## What is expected
Would you retype, word for word, the line with "express and mongoose" and every line after it through the end of the records below?

## Data supplied
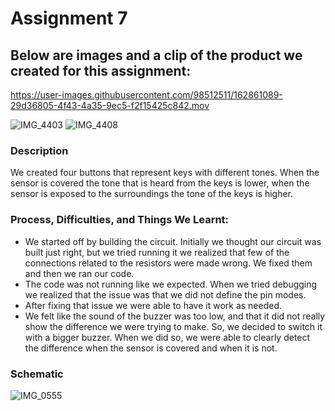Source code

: # Assignment 7

## Below are images and a clip of the product we created for this assignment:


https://user-images.githubusercontent.com/98512511/162861089-29d36805-4f43-4a35-9ec5-f2f15425c842.mov



![IMG_4403](https://user-images.githubusercontent.com/98512511/162860772-da51fa98-ed40-4916-aa6a-10c30e49a7aa.jpg)
![IMG_4408](https://user-images.githubusercontent.com/98512511/162860783-775eba10-d901-467f-b538-bcf3309b0b97.jpg)


### Description
We created four buttons that represent keys with different tones. When the sensor is covered the tone that is heard from the keys is lower, when the sensor is exposed to the surroundings the tone of the keys is higher. 

### Process, Difficulties, and Things We Learnt:
- We started off by building the circuit. Initially we thought our circuit was built just right, but we tried running it we realized that few of the connections related to the resistors were made wrong. We fixed them and then we ran our code.
- The code was not running like we expected. When we tried debugging we realized that the issue was that we did not define the pin modes. 
- After fixing that issue we were able to have it work as needed. 
- We felt like the sound of the buzzer was too low, and that it did not really show the difference we were trying to make. So, we decided to switch it with a bigger buzzer. When we did so, we were able to clearly detect the difference when the sensor is covered and when it is not.

### Schematic

![IMG_0555](https://user-images.githubusercontent.com/98512511/162860392-8ebe0e64-5013-4d67-a657-d4205246c449.jpg)

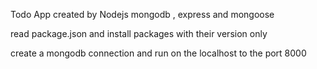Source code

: Todo App created by Nodejs mongodb , express and mongoose

read package.json and install packages with their version only

create a mongodb connection and run on the localhost to the port 8000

## Response to the task
: Todo App created by Nodejs mongodb , express and mongoose

read package.json and install packages with their version only

create a mongodb connection and run on the localhost to the port 8000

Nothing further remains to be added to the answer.